• **GOAL OF THE EXERCISE**
Below are records; reproduce exactly the lines from the one that has "# Benchmark mode: Throughput, ops/time" through the one that has "CI (99.9%): [7.720, 9.672]", ends included, and nothing more.

• **DATASET**
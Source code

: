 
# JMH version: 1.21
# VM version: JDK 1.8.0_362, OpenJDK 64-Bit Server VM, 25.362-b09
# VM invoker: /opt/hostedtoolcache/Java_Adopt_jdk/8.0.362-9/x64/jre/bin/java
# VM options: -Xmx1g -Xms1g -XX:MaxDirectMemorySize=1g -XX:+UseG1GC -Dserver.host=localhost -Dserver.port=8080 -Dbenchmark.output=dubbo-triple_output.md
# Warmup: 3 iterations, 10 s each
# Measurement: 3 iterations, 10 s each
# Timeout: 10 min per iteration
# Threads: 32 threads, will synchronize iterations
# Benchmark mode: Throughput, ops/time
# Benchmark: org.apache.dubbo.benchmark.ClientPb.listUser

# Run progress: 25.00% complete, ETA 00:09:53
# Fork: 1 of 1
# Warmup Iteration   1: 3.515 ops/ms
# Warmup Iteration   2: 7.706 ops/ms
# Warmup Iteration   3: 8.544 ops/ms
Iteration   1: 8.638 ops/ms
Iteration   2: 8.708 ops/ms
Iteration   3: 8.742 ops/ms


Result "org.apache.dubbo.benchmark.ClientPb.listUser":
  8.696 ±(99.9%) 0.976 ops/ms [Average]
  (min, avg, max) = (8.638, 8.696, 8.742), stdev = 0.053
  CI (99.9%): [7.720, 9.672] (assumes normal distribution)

==

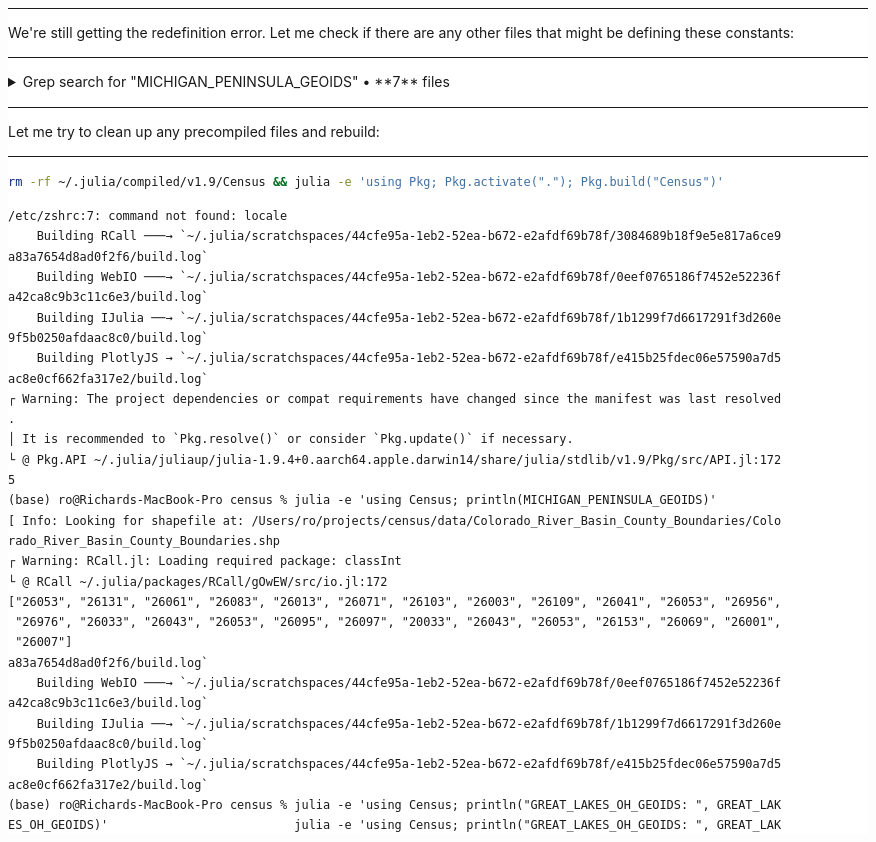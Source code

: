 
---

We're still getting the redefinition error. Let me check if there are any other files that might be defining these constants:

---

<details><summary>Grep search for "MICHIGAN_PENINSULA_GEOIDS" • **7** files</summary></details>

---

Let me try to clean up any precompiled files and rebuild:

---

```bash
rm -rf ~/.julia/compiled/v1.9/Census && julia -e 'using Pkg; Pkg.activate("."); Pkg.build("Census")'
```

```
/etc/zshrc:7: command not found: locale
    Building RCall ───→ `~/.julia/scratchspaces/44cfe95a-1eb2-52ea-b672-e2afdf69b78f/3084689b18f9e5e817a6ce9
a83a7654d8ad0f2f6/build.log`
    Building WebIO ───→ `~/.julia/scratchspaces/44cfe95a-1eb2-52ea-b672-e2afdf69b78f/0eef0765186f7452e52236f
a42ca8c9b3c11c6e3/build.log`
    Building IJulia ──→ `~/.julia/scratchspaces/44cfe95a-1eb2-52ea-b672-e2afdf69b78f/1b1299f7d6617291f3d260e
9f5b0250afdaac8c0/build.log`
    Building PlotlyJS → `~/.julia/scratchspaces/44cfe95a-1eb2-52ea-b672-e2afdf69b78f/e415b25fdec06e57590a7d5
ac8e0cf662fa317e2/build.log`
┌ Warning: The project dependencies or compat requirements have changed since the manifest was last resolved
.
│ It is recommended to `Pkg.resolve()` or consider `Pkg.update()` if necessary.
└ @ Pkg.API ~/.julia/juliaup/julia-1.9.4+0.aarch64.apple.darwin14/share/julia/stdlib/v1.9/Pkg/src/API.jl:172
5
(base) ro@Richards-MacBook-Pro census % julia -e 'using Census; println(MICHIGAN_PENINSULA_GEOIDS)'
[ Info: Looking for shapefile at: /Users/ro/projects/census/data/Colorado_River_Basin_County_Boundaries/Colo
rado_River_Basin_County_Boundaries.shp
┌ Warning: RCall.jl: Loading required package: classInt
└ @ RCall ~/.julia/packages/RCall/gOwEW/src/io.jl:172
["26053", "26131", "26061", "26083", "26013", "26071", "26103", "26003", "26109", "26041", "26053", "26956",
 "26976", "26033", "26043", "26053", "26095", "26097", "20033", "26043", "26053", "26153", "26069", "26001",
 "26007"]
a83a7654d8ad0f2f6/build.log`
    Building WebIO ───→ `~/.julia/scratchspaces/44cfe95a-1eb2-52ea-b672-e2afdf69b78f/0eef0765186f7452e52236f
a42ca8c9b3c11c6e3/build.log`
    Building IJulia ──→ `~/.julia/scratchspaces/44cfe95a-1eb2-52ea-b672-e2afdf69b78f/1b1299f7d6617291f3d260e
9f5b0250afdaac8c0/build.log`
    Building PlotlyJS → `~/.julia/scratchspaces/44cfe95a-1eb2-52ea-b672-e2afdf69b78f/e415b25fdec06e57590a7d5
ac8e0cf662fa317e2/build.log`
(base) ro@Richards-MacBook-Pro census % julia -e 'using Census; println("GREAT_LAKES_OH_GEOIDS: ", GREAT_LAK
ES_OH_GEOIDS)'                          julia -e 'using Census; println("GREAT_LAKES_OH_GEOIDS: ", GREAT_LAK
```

* * *

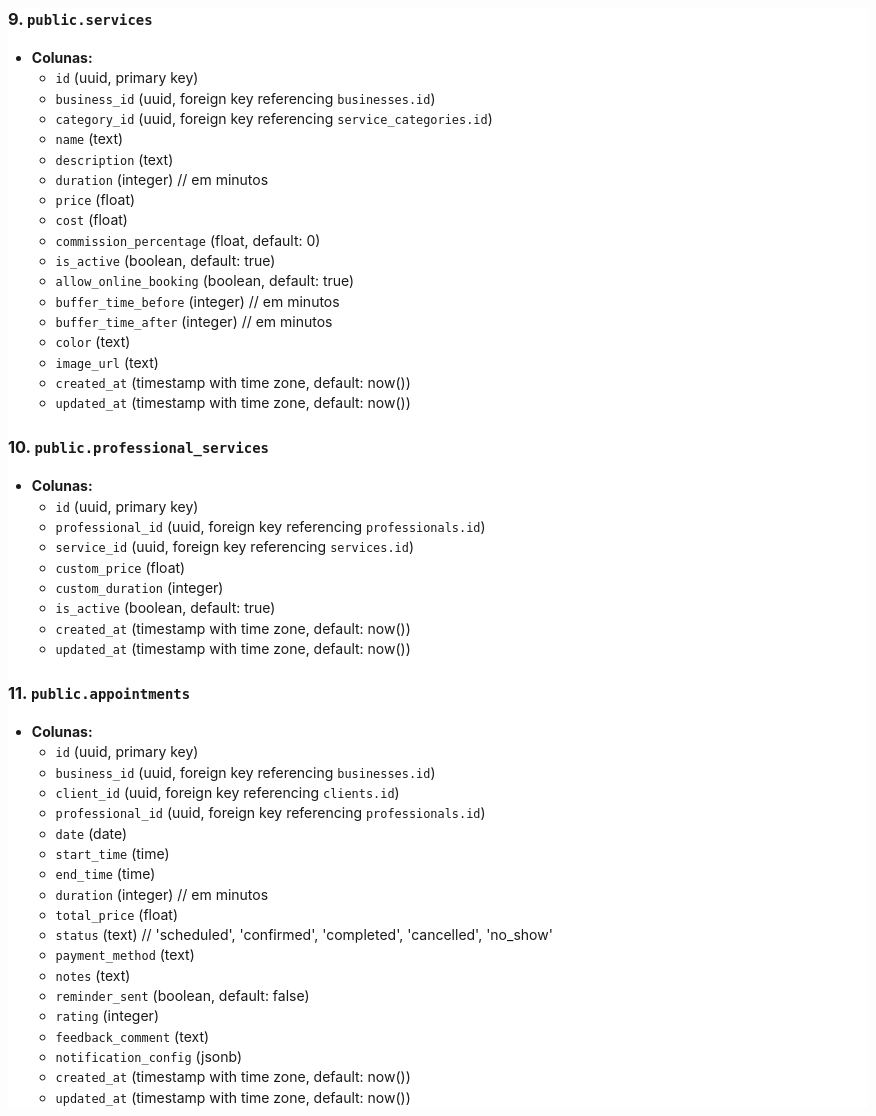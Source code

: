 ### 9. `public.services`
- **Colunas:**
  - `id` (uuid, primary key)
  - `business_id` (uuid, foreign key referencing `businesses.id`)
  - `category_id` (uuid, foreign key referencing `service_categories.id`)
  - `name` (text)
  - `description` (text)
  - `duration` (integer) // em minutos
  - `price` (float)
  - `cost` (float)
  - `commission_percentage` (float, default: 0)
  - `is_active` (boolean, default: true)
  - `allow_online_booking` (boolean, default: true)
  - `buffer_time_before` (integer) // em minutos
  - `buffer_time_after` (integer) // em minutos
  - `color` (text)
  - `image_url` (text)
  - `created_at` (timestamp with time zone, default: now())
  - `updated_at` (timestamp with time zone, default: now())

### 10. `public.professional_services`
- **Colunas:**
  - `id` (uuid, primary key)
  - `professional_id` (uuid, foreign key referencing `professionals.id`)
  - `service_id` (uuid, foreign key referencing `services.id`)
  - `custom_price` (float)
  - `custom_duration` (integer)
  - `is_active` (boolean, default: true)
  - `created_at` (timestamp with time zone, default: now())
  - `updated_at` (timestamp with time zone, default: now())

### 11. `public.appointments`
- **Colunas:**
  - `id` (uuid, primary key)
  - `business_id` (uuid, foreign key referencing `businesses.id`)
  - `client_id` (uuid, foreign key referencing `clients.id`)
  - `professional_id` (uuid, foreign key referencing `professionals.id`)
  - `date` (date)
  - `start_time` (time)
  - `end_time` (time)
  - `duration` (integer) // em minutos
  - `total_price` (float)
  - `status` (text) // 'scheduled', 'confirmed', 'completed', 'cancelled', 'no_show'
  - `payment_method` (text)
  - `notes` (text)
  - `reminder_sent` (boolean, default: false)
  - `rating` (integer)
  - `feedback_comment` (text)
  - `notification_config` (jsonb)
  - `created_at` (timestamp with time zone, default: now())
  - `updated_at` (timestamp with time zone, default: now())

• **ANSWER SECTION**
# Benchmark mode: Throughput, ops/time
# Benchmark: org.apache.dubbo.benchmark.ClientPb.listUser

# Run progress: 25.00% complete, ETA 00:09:53
# Fork: 1 of 1
# Warmup Iteration   1: 3.515 ops/ms
# Warmup Iteration   2: 7.706 ops/ms
# Warmup Iteration   3: 8.544 ops/ms
Iteration   1: 8.638 ops/ms
Iteration   2: 8.708 ops/ms
Iteration   3: 8.742 ops/ms


Result "org.apache.dubbo.benchmark.ClientPb.listUser":
  8.696 ±(99.9%) 0.976 ops/ms [Average]
  (min, avg, max) = (8.638, 8.696, 8.742), stdev = 0.053
  CI (99.9%): [7.720, 9.672] (assumes normal distribution)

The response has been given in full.